El mecanismo no sería nada nuevo: se trata de estrangular financiera
y operativamente a Pemex, para que, milagrosamente –y cual
superhéroe de cómic--, entre al rescate el capital privado –nacional
o foráneo, da igual--, antes que la víctima fallezca por inanición.
O como en el caso del nuevo régimen fiscal de Pemex, en que se dio
la razón a un grupo de gobernadores que protestaron por que dicha
reforma, según ellos, “violenta el principio de división de poderes
y afecta las participaciones federales a que tienen derecho las
entidades”.
Pero ello no resolverá los problemas de fondo: a Pemex le urge
solucionar una crisis financiera que se cristaliza en una deuda por
600 mil millones de pesos y un pasivo laboral que rebasa los 400 mil
millones. ¿A qué le apuesta el aún jefe del Ejecutivo?

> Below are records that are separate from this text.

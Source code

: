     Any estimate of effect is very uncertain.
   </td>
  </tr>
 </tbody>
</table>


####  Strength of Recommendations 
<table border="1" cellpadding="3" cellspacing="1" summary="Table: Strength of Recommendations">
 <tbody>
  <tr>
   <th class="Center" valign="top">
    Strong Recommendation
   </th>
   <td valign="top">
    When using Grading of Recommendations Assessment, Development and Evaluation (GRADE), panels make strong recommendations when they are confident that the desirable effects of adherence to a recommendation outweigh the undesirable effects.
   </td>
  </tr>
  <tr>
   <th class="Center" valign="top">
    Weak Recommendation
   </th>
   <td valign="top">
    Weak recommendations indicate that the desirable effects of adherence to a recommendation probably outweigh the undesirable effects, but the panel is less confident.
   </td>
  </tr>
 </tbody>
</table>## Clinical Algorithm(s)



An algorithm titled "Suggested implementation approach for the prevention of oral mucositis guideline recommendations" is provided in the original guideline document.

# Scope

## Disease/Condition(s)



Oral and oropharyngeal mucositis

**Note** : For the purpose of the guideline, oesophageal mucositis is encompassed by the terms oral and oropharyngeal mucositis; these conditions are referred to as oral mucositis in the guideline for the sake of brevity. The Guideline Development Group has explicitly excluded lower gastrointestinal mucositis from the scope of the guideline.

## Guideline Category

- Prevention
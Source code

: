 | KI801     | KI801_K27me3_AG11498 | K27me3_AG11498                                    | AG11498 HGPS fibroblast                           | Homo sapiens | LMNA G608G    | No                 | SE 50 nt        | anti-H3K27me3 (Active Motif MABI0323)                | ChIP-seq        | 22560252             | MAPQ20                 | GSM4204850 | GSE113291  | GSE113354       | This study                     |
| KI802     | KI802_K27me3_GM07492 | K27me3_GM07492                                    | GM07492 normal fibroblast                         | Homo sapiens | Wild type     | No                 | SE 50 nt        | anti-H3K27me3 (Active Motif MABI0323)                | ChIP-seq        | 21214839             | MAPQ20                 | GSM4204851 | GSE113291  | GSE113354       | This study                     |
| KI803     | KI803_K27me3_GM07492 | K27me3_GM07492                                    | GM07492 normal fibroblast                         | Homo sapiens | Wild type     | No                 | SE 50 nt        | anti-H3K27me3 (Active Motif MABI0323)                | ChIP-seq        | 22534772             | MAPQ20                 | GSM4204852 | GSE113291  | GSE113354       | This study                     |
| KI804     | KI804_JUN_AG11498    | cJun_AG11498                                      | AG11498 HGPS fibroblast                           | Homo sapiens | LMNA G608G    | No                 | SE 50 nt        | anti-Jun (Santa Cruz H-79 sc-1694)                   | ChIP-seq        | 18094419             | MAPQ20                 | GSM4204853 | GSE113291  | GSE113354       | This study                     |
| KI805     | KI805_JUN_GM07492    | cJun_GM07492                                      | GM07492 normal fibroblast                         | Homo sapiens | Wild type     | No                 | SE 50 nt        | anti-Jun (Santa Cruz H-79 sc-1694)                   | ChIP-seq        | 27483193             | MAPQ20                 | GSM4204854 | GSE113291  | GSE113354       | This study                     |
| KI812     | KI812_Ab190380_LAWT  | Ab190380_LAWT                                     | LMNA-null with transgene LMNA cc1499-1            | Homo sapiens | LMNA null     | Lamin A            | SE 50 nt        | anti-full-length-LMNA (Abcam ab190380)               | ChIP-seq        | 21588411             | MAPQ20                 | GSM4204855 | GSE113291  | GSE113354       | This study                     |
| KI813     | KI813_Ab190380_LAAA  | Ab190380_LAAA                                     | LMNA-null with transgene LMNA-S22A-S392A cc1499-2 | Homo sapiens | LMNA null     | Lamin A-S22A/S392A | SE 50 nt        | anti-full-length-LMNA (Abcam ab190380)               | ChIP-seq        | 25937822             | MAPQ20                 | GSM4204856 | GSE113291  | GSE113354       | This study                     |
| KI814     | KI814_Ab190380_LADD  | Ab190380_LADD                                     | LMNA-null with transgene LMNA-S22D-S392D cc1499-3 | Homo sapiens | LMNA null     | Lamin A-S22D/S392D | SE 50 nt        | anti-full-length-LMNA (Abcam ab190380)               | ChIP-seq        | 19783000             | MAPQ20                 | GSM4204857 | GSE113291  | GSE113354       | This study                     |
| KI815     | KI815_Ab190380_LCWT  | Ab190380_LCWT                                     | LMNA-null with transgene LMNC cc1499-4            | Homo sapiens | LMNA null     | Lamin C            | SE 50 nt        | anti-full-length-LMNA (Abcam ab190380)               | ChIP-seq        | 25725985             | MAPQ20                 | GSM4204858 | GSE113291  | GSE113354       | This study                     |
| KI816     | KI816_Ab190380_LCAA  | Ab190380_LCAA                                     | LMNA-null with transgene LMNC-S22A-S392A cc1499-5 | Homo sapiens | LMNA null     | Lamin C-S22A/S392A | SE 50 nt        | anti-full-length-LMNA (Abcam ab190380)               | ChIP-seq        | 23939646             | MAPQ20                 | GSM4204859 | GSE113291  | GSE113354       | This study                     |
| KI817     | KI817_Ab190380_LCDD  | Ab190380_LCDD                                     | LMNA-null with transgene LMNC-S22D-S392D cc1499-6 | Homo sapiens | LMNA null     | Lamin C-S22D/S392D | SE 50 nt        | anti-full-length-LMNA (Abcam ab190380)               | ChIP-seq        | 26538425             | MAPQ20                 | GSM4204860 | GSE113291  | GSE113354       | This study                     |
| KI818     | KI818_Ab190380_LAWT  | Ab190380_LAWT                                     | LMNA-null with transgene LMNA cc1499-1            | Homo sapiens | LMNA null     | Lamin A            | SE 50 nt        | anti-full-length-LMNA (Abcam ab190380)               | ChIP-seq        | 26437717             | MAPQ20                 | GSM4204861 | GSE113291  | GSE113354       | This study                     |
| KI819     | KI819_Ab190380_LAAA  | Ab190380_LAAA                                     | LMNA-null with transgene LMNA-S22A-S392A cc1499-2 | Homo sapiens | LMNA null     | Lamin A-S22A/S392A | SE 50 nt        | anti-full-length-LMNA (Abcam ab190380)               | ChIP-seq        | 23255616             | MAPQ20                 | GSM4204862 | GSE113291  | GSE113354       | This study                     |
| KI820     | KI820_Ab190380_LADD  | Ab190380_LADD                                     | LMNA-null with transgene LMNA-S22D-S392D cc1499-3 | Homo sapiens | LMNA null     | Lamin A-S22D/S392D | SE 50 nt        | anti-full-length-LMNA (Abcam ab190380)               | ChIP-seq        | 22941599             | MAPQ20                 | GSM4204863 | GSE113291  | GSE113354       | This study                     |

Dicen los clásicos que no se debe soslaya la historia, pues se corre
el riesgo de repetirla. Ojalá no se olvide que México ya vivió una
privatización petrolera, en la época porfirista –antecedente
autoritario de la Revolución Mexicana--, porque representaría un
grave retroceso económico, político y social para el país entero.
Y, como pintan las cosas, con el furor neoliberal y la irrupción de
tecnócratas a las filas del gobierno federal, quién sabe cuántos
años pasen para que, de nueva cuenta, un presidente emule lo que en
su momento inmortalizó a Lázaro Cárdenas un 18 de marzo de 1938.